Jack today is totally attached to us and we to him. He can never be released as having only one eye would make him easy prey for any preditor. Also flying out there would mean certain death by hitting a building or power lines on his blind side. He has no fear of humans, cats or dogs. Jack is "living the good life" he has a clean bed and cage (which is only used as his sleeping quarters), has the best of food and has the full run of the house. He spends most of his days following me around, perched up on the fridge, the dining room chandlier, the curtain rod of his choice or his favorite spots - my shoulder or head. He is healty, happy, and a joy to have in our lives.

As for the pigeons on the roof. They are now my flock and "Jacks Family" that he can never rejoin.

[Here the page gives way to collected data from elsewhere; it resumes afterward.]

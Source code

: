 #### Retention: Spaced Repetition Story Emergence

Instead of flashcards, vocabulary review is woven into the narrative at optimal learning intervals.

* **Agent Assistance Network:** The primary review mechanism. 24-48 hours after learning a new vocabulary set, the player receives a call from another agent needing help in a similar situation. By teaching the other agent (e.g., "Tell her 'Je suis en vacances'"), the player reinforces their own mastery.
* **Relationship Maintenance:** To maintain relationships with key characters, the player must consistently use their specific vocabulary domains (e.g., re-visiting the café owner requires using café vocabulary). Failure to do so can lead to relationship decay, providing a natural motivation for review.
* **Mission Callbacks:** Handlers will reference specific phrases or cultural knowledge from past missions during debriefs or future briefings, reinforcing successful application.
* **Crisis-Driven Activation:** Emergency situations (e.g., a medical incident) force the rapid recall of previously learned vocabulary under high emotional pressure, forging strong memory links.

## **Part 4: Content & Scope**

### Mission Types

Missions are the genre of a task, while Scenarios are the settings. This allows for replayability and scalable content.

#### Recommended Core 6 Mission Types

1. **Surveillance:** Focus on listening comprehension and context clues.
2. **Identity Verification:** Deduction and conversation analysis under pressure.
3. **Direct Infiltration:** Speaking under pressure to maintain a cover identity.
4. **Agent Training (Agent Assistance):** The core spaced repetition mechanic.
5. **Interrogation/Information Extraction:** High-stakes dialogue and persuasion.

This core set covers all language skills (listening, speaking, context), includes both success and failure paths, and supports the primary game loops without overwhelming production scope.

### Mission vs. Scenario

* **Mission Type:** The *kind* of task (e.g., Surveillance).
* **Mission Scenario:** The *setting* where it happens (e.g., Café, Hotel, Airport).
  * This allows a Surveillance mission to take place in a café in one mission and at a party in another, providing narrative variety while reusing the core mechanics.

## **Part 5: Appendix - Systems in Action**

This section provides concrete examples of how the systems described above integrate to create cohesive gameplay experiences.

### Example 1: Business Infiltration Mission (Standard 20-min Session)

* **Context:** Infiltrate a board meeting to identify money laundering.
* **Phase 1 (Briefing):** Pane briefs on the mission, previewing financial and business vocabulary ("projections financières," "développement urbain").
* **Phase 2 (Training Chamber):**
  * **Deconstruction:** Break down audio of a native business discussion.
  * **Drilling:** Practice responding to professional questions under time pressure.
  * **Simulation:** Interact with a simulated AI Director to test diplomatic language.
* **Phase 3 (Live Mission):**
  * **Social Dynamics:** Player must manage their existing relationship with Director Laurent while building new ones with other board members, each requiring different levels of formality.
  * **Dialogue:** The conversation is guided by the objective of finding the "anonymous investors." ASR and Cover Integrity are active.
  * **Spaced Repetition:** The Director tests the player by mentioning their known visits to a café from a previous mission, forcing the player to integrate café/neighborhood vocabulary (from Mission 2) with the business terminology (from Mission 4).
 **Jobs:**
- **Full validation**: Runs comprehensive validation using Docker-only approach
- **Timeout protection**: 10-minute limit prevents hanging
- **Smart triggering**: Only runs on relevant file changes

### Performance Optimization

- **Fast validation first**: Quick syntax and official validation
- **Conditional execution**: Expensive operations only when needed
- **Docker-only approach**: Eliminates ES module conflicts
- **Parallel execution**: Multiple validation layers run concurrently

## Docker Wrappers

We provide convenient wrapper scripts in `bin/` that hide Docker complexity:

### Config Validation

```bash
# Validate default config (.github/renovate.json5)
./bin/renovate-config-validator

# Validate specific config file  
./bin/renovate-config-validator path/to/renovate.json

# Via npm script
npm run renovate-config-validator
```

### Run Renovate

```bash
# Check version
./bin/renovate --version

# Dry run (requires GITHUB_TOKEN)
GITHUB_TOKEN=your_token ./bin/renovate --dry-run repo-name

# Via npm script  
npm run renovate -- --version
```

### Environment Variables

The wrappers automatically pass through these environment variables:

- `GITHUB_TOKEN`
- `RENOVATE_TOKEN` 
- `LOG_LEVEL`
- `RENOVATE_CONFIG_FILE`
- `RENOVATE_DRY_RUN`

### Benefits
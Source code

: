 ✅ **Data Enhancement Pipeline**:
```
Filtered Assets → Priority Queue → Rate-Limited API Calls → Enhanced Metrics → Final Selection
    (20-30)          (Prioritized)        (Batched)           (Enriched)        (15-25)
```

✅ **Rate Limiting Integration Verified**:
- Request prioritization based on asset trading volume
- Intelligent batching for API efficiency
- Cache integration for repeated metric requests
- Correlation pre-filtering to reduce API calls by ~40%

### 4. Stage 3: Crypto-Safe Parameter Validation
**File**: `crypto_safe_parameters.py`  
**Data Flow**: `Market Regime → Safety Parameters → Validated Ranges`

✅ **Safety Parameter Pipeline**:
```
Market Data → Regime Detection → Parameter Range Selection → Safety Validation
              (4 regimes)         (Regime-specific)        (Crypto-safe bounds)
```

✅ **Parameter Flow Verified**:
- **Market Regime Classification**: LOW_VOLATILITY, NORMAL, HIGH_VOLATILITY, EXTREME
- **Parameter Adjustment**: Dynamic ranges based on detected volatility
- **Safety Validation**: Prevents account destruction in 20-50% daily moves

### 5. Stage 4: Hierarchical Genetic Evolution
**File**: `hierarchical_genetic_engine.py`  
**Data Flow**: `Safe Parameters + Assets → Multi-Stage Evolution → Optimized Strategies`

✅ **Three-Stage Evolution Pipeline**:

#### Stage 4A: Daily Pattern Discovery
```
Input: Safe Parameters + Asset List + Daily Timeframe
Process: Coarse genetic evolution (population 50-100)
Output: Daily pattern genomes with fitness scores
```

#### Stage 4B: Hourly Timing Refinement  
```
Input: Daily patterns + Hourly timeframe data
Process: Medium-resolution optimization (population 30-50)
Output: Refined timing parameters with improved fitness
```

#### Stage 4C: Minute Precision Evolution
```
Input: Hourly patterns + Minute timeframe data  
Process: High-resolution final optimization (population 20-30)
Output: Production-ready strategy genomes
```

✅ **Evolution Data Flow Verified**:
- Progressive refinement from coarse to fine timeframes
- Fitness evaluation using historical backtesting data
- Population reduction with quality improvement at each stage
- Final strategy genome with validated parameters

They are fed in the backyard twice daily. There's a little more poop around the patio these days, but no matter. These birds will now be protected by us as long as they choose our house to be their home.

I sure hope you all find this story enjoyable.

Regards to all,
Louise


----------



## mr squeaks (Apr 14, 2005)

LOVED your amazing story, Louise!! I have also been following Jack on your other threads!

Now that he's a house pijie, are you going to get diapers (PGWear) from Boni for him? 

Jack sounds like he's going to join the ranks of other PT spoiled rotten pigeons, known to us who have them, as SRPs!  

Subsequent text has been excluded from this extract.